Michael Shellenberger tweets: (HT Jay Bhattacharya)

Humans understood natural immunity hundreds of years before believing Earth revolved around the sun. And yet the US government censored American citizens who pointed to the scientific studies proving natural immunity also worked against Covid.

Writing in the Telegraph, Dan Hannan notes that “[t]he evidence is in. Lockdowns kill people – and the more you lock down, the more you kill.” Four slices:

It’s their sheer smallness that is so striking. Their banality. Their triteness. I had hoped, reading The Lockdown Files, to find some explanation for the miseries that were inflicted on us in 2020. Perhaps decisions that looked imbecilic to the rest of us might make sense to those in the control room, able to survey information that we could not see. Perhaps there was a grand plan.

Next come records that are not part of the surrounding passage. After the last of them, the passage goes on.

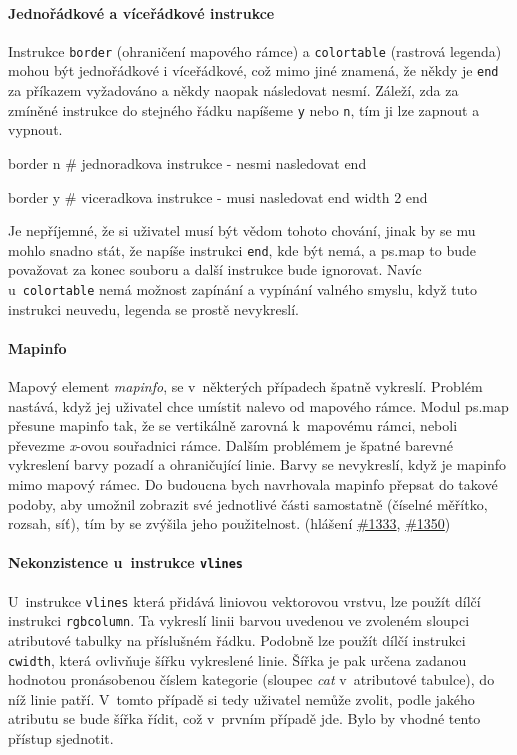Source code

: \documentclass[a4paper,12pt,draft]{article}
\newcommand{\instr}[1]{\lstinline[style=psmapInline]|#1|}
\begin{document}
\paragraph*{Jednořádkové a víceřádkové instrukce}
\label{sec:psmap:singleline}
Instrukce \instr{border} (ohraničení mapo\-vého rámce) a \instr{colortable}
(rastrová legenda) mohou být jednořádkové i víceřádkové, což mimo
jiné znamená, že někdy je \instr{end} za příkazem vyžadováno a někdy
naopak následovat nesmí. Záleží, zda za zmíněné instrukce do stejného
řádku napíšeme \instr{y} nebo \instr{n}, tím ji lze zapnout a vypnout.
\begin{psmap}
border n    # jednoradkova instrukce - nesmi nasledovat end

border y    # viceradkova instrukce - musi nasledovat end
   width 2
end
\end{psmap}
Je nepříjemné, že si uživatel musí být vědom tohoto chování,
jinak by se mu mohlo snadno stát, že napíše instrukci \instr{end}, kde
být nemá, a ps.map to bude považovat za konec souboru a další
instrukce bude ignorovat.
Navíc u~\instr{colortable} nemá možnost zapínání a vypínání valného
smyslu, když tuto instrukci neuvedu, legenda se prostě nevykreslí.


\paragraph*{Mapinfo}
\label{sec:psmap:mapinfo}
Mapový element \emph{mapinfo}, se v~některých případech špatně
vykreslí. Problém nastává, když jej uživatel chce umístit nalevo
od mapového rámce. Modul ps.map přesune mapinfo tak, že se
vertikálně zarovná k~mapovému rámci, neboli převezme \emph{x}-ovou
souřadnici rámce. Dalším problémem je špatné barevné vykreslení barvy
pozadí a ohraničující linie. Barvy se nevykreslí, když je mapinfo
mimo mapový rámec.
Do budoucna bych navrhovala mapinfo přepsat do takové podoby, aby umožnil
zobrazit své jednotlivé části samostatně (číselné měřítko, rozsah, síť), tím
by se zvýšila jeho použitelnost.
(hlášení \href{https://trac.osgeo.org/grass/ticket/1333}{\#1333},
\href{https://trac.osgeo.org/grass/ticket/1350}{\#1350})


\paragraph*{Nekonzistence u~instrukce \instr{vlines}}
\label{sec:psmap:vlines}
U~instrukce \instr{vlines} která přidává liniovou vektorovou vrstvu,
lze použít dílčí instrukci \instr{rgbcolumn}. Ta vykreslí   linii
barvou uvedenou ve zvoleném sloupci atributové tabulky na příslušném
řádku. Podobně lze použít dílčí instrukci \instr{cwidth}, která
ovlivňuje šířku vykreslené linie. Šířka je pak určena zadanou hodnotou
pronásobenou číslem kategorie (sloupec \emph{cat} v~atributové tabulce),
do níž linie patří. V~tomto případě si tedy uživatel nemůže zvolit,
podle jakého atributu se bude šířka řídit, což v~prvním případě
jde. Bylo by vhodné tento přístup sjednotit.
\end{document}
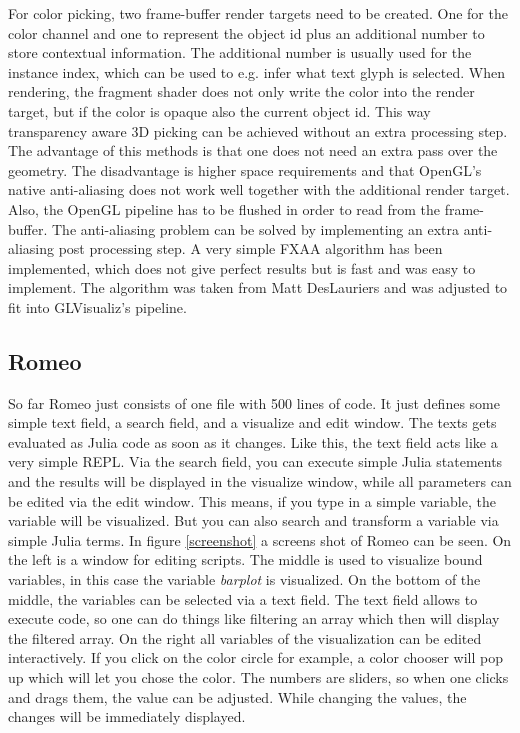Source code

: For color picking, two frame-buffer render targets need to be created. 
One for the color channel and one to represent the object id plus an additional number to store contextual information. The additional number is usually used for the instance index, which can be used to e.g. infer what text glyph is selected.
When rendering, the fragment shader does not only write the color into the render target, but if the color is opaque also the current object id.
This way transparency aware 3D picking can be achieved without an extra processing step. 
The advantage of this methods is that one does not need an extra pass over the geometry. The disadvantage is higher space requirements and that OpenGL's native anti-aliasing does not work well together with the additional render target. Also, the OpenGL pipeline has to be flushed in order to read from the frame-buffer.
The anti-aliasing problem can be solved by implementing an extra anti-aliasing post processing step. A very simple FXAA algorithm has been implemented, which does not give perfect results but is fast and was easy to implement. The algorithm was taken from Matt DesLauriers\cite{FXAA} and was adjusted to fit into GLVisualiz's pipeline.


\subsection{Romeo}

So far Romeo just consists of one file with 500 lines of code. 
It just defines some simple text field, a search field, and a visualize and edit window.
The texts gets evaluated as Julia code as soon as it changes. Like this, the text field acts like a very simple \ac{REPL}.
Via the search field, you can execute simple Julia statements and the results will be displayed in the visualize window, while all parameters can be edited via the edit window.
This means, if you type in a simple variable, the variable will be visualized. But you can also search and transform a variable via simple Julia terms.
In figure \cref{screenshot} a screens shot of Romeo can be seen.
On the left is a window for editing scripts. The middle is used to visualize bound variables, in this case the variable \textit{barplot} is visualized.
On the bottom of the middle, the variables can be selected via a text field. The text field allows to execute code, so one can do things like filtering an array which then will display the filtered array.
On the right all variables of the visualization can be edited interactively.
If you click on the color circle for example, a color chooser will pop up which will let you chose the color.
The numbers are sliders, so when one clicks and drags them, the value can be adjusted. 
While changing the values, the changes will be immediately displayed.

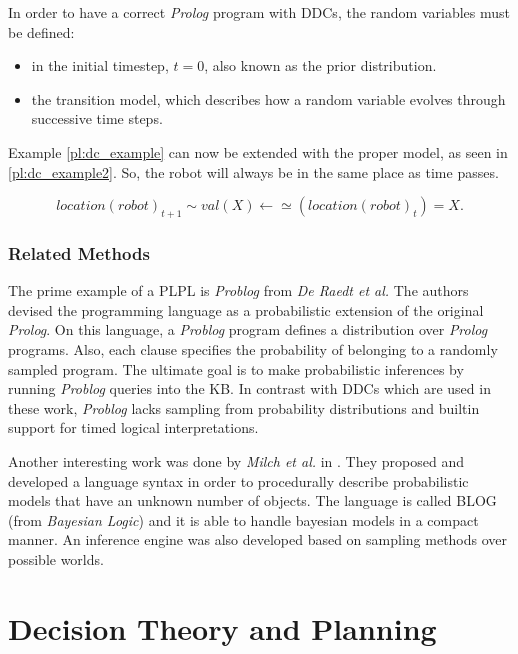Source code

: In order to have a correct \textit{Prolog} program with \glspl{DDC}, the random
variables must be defined:
\begin{itemize}
  \item in the initial timestep, $t=0$,  also known as the prior distribution.
  \item the transition model, which describes how a random variable evolves
  through successive time steps.
\end{itemize}

Example \ref{pl:dc_example} can now be extended with the proper model, as seen
in \ref{pl:dc_example2}. So, the robot will always be in the same place as time
passes.

\begin{equation}
    location(robot)_{t+1} \sim val(X) \leftarrow \simeq(location(robot)_t) = X.
    \label{pl:dc_example2}
\end{equation}


\subsubsection{Related Methods}

The prime example of a \gls{PLPL} is \textit{Problog} \cite{de2007problog} from \textit{De Raedt et al.}
The authors devised the programming language as a probabilistic extension of the original 
\textit{Prolog}. On this language, a \textit{Problog} program defines a distribution over 
\textit{Prolog} programs. Also, each clause specifies the probability of belonging to a randomly 
sampled program. The ultimate goal is to make probabilistic inferences by running \textit{Problog}
queries into the \gls{KB}. 
In contrast with \glspl{DDC} which are used in these work, \textit{Problog} lacks sampling from
probability distributions and builtin support for timed logical interpretations.

Another interesting work was done by \textit{Milch et al.} in \cite{milch20071}. 
They proposed and developed a language syntax in order to procedurally describe probabilistic models
that have an unknown number of objects. The language is called BLOG (from \textit{Bayesian Logic}) and
it is able to handle bayesian models in a compact manner. An inference engine was also developed based
on sampling methods over possible worlds.

\section{Decision Theory and Planning}

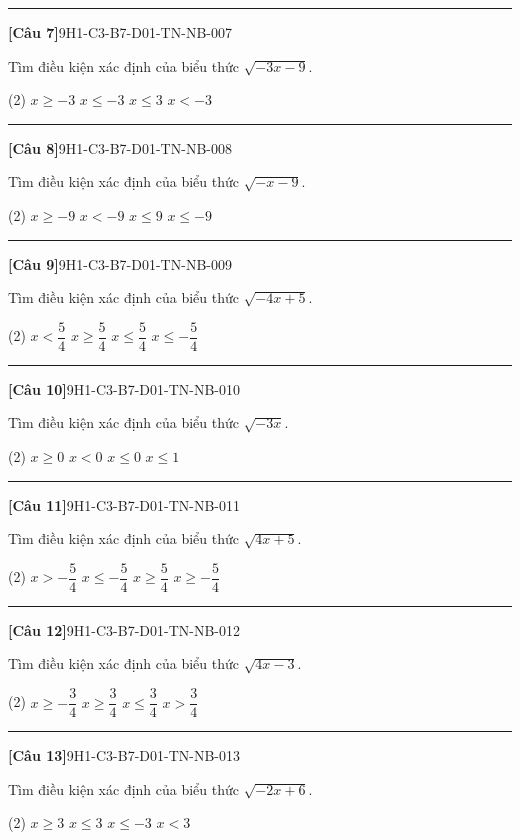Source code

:\documentclass[12pt,a4paper]{article}
\newif\ifloigiai
\newenvironment{cauhoi}[2]{%
  \par\medskip\noindent\rule{\textwidth}{0.4pt}\par\nopagebreak
  \noindent\textbf{[#1]}\hfill{\scriptsize\ttfamily #2}\par\nopagebreak\smallskip}{\par}
\newcommand{\dapan}[1]{\ifloigiai\par\smallskip\noindent\textit{Đáp án:} \textbf{#1}\par\fi}
\begin{document}
\begin{cauhoi}{Câu 7}{9H1-C3-B7-D01-TN-NB-007}
Tìm điều kiện xác định của biểu thức $\sqrt{-3x - 9}$.
\begin{tasks}(2)
\task $x\ge -3$
\task $x\le -3$
\task $x\le 3$
\task $x<-3$
\end{tasks}
\dapan{B}
\end{cauhoi}
\begin{cauhoi}{Câu 8}{9H1-C3-B7-D01-TN-NB-008}
Tìm điều kiện xác định của biểu thức $\sqrt{-x - 9}$.
\begin{tasks}(2)
\task $x\ge -9$
\task $x<-9$
\task $x\le 9$
\task $x\le -9$
\end{tasks}
\dapan{D}
\end{cauhoi}
\begin{cauhoi}{Câu 9}{9H1-C3-B7-D01-TN-NB-009}
Tìm điều kiện xác định của biểu thức $\sqrt{-4x + 5}$.
\begin{tasks}(2)
\task $x<\dfrac{5}{4}$
\task $x\ge \dfrac{5}{4}$
\task $x\le \dfrac{5}{4}$
\task $x\le -\dfrac{5}{4}$
\end{tasks}
\dapan{C}
\end{cauhoi}
\begin{cauhoi}{Câu 10}{9H1-C3-B7-D01-TN-NB-010}
Tìm điều kiện xác định của biểu thức $\sqrt{-3x}$.
\begin{tasks}(2)
\task $x\ge 0$
\task $x<0$
\task $x\le 0$
\task $x\le 1$
\end{tasks}
\dapan{C}
\end{cauhoi}
\begin{cauhoi}{Câu 11}{9H1-C3-B7-D01-TN-NB-011}
Tìm điều kiện xác định của biểu thức $\sqrt{4x + 5}$.
\begin{tasks}(2)
\task $x>-\dfrac{5}{4}$
\task $x\le -\dfrac{5}{4}$
\task $x\ge \dfrac{5}{4}$
\task $x\ge -\dfrac{5}{4}$
\end{tasks}
\dapan{D}
\end{cauhoi}
\begin{cauhoi}{Câu 12}{9H1-C3-B7-D01-TN-NB-012}
Tìm điều kiện xác định của biểu thức $\sqrt{4x - 3}$.
\begin{tasks}(2)
\task $x\ge -\dfrac{3}{4}$
\task $x\ge \dfrac{3}{4}$
\task $x\le \dfrac{3}{4}$
\task $x>\dfrac{3}{4}$
\end{tasks}
\dapan{B}
\end{cauhoi}
\begin{cauhoi}{Câu 13}{9H1-C3-B7-D01-TN-NB-013}
Tìm điều kiện xác định của biểu thức $\sqrt{-2x + 6}$.
\begin{tasks}(2)
\task $x\ge 3$
\task $x\le 3$
\task $x\le -3$
\task $x<3$
\end{tasks}
\dapan{B}
\end{cauhoi}
\end{document}
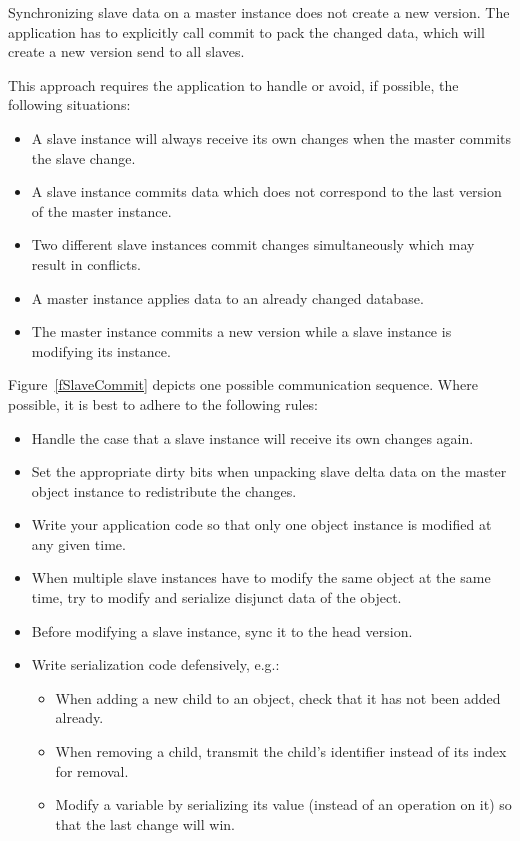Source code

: \documentclass[10pt,a4]{scrartcl}
\newcommand{\fig}[1]{Figure~\ref{#1}}
\begin{document}
Synchronizing slave data on a master instance does not create a new version. The
application has to explicitly call \textsf{commit} to pack the changed data,
which will create a new version send to all slaves.

This approach requires the application to handle or avoid, if possible, the
following situations:
\begin{itemize}
\item A slave instance will always receive its own changes when the master
  commits the slave change.
\item A slave instance commits data which does not correspond to the last
  version of the master instance.
\item Two different slave instances commit changes simultaneously which may
  result in conflicts.
\item A master instance applies data to an already changed database.
\item The master instance commits a new version while a slave instance is
  modifying its instance. 
\end{itemize}

\fig{fSlaveCommit} depicts one possible communication sequence. Where possible,
it is best to adhere to the following rules:
\begin{itemize}
\item Handle the case that a slave instance will receive its own changes again.
\item Set the appropriate dirty bits when unpacking slave delta data on the
  master object instance to redistribute the changes.
\item Write your application code so that only one object instance is modified
  at any given time. 
\item When multiple slave instances have to modify the same object at the same
  time, try to modify and serialize disjunct data of the object.
\item Before modifying a slave instance, \textsf{sync} it to the head version.
\item Write serialization code defensively, e.g.:
  \begin{itemize}
  \item When adding a new child to an object, check that it has not been added
    already.
    \item When removing a child, transmit the child's identifier instead of its
      index for removal.
    \item Modify a variable by serializing its value (instead of an operation on
      it) so that the last change will win.
  \end{itemize}
\end{itemize}
\end{document}
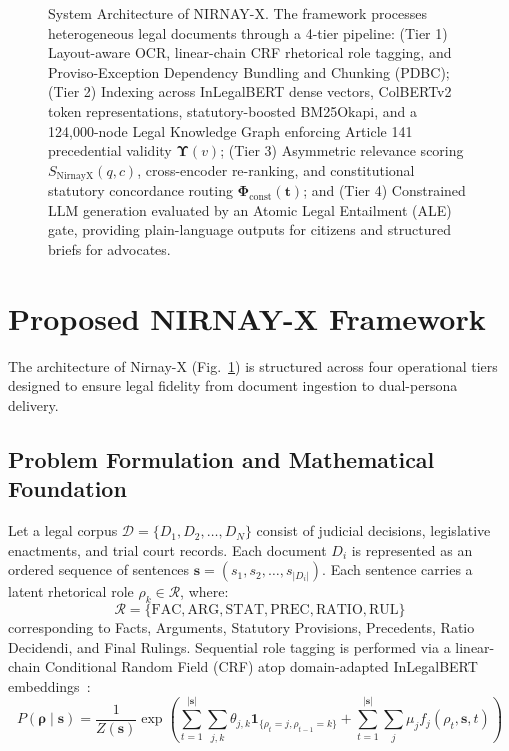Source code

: \documentclass[conference]{IEEEtran}
\begin{document}
\begin{figure}[!t]
\caption{System Architecture of NIRNAY-X. The framework processes heterogeneous legal documents through a 4-tier pipeline: (Tier 1) Layout-aware OCR, linear-chain CRF rhetorical role tagging, and Proviso-Exception Dependency Bundling and Chunking (PDBC); (Tier 2) Indexing across InLegalBERT dense vectors, ColBERTv2 token representations, statutory-boosted BM25Okapi, and a 124,000-node Legal Knowledge Graph enforcing Article 141 precedential validity $\mathbf{\Upsilon}(v)$; (Tier 3) Asymmetric relevance scoring $S_{\text{NirnayX}}(q, c)$, cross-encoder re-ranking, and constitutional statutory concordance routing $\mathbf{\Phi}_{\text{const}}(\mathbf{t})$; and (Tier 4) Constrained LLM generation evaluated by an Atomic Legal Entailment (ALE) gate, providing plain-language outputs for citizens and structured briefs for advocates.}
\label{fig:architecture}
\end{figure}

\section{Proposed NIRNAY-X Framework}
The architecture of Nirnay-X (Fig.~\ref{fig:architecture}) is structured across four operational tiers designed to ensure legal fidelity from document ingestion to dual-persona delivery.

\subsection{Problem Formulation and Mathematical Foundation}
Let a legal corpus $\mathcal{D} = \{D_1, D_2, \dots, D_N\}$ consist of judicial decisions, legislative enactments, and trial court records. Each document $D_i$ is represented as an ordered sequence of sentences $\mathbf{s} = (s_1, s_2, \dots, s_{|D_i|})$. Each sentence carries a latent rhetorical role $\rho_k \in \mathcal{R}$, where:
\begin{equation}
\mathcal{R} = \{\text{FAC}, \text{ARG}, \text{STAT}, \text{PREC}, \text{RATIO}, \text{RUL}\}
\end{equation}
corresponding to Facts, Arguments, Statutory Provisions, Precedents, Ratio Decidendi, and Final Rulings. Sequential role tagging is performed via a linear-chain Conditional Random Field (CRF) atop domain-adapted InLegalBERT embeddings~\cite{lafferty2001crf}:
\begin{equation}
P(\mathbf{\rho} \mid \mathbf{s}) = \frac{1}{Z(\mathbf{s})} \exp\left( \sum_{t=1}^{|\mathbf{s}|} \sum_{j, k} \theta_{j, k} \mathbf{1}_{\{\rho_t = j, \rho_{t-1} = k\}} + \sum_{t=1}^{|\mathbf{s}|} \sum_j \mu_j f_j(\rho_t, \mathbf{s}, t) \right)
\end{equation}
\end{document}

But not a bit of it. What we see in the leaked WhatsApp messages are petty, frightened men at the mercy of events. They obsess over tweets and news reports. They fret about how they are coming across.

Again and again, decisions are made for presentational rather than medical reasons. Quarantine could safely be cut from 14 to five days; but the problem, says Matt Hancock, is that this would “imply we’ve been getting it wrong”. “Imply”?

…..

What we see is not a bad man, but a well-intentioned man caught up in a machine that might have been deliberately programmed to generate bad outcomes. Britain was driven into abandoning its proportionate, cool-headed epidemic plan, not just by shrieking TV presenters, but by perverse incentives. Put simply, decision-makers knew that they would not get into trouble for excessive caution. They could blow away billions, bankrupt businesses, ruin children’s education, and none of it would be a resigning matter. But make the slightest mistake the other way, and they would be done for.

Easy to say in hindsight? Maybe. But those of us who said it at the time were roundly denounced as granny murderers. In February 2020, I recalled the ridiculous forecasts that had accompanied bird flu and swine flu, and cautioned against panic: “Politicians, like most people, are bad at calculating risk, and almost every minister would rather be accused of over-reacting to a threat than of having done too little. There is a similar bias, albeit a less pronounced one, among the various medical advisory bodies”.

…..

Why, then, were we panicked? What happened to the original epidemic plan, which was to allow infections to seep gradually through the population so that hospitals would not be overwhelmed at any one moment?

The answer can be glimpsed in a message on March 8 from James Slack, Boris Johnson’s calm and measured spokesman: “I think we’re heading towards general pressure over why our measures are relatively light touch compared to other countries.”

Too bloody right. And the pressure – cretinous rants from Piers Morgan, false rumours of hospitals being overrun, “Go Home Covidiots” signs – grew until, two weeks later, a prime minister who hated nannying with every bone in his body felt obliged to sentence the population to house arrest.

Could he have resisted that pressure? Other countries had already closed, 92 per cent of the electorate wanted to be confined and the scientific advisers, sniffing the wind, had switched to arguing for tougher measures.

But one country held out. Sweden, lacking its own pandemic plan, had adopted Britain’s – and, unlike Britain, it did not crack under criticism. Sweden is our counterfactual, a laboratory quality control showing what would have happened here had we held our nerve. And the evidence it presents looks damning. A study has found that, from 2020 to 2022, Sweden had the lowest excess mortality rate in Europe.

…..

During the pandemic, I assumed that Sweden would emerge with a slightly higher death rate, but a much stronger economy. Since poverty correlates with lower longevity, I expected that, over time, Sweden would see fewer deaths from other causes, so ending up healthier as well as wealthier. But I underestimated the lethal impact of the lockdowns themselves. Sweden did not just do better over time; it actually killed fewer people during the pandemic.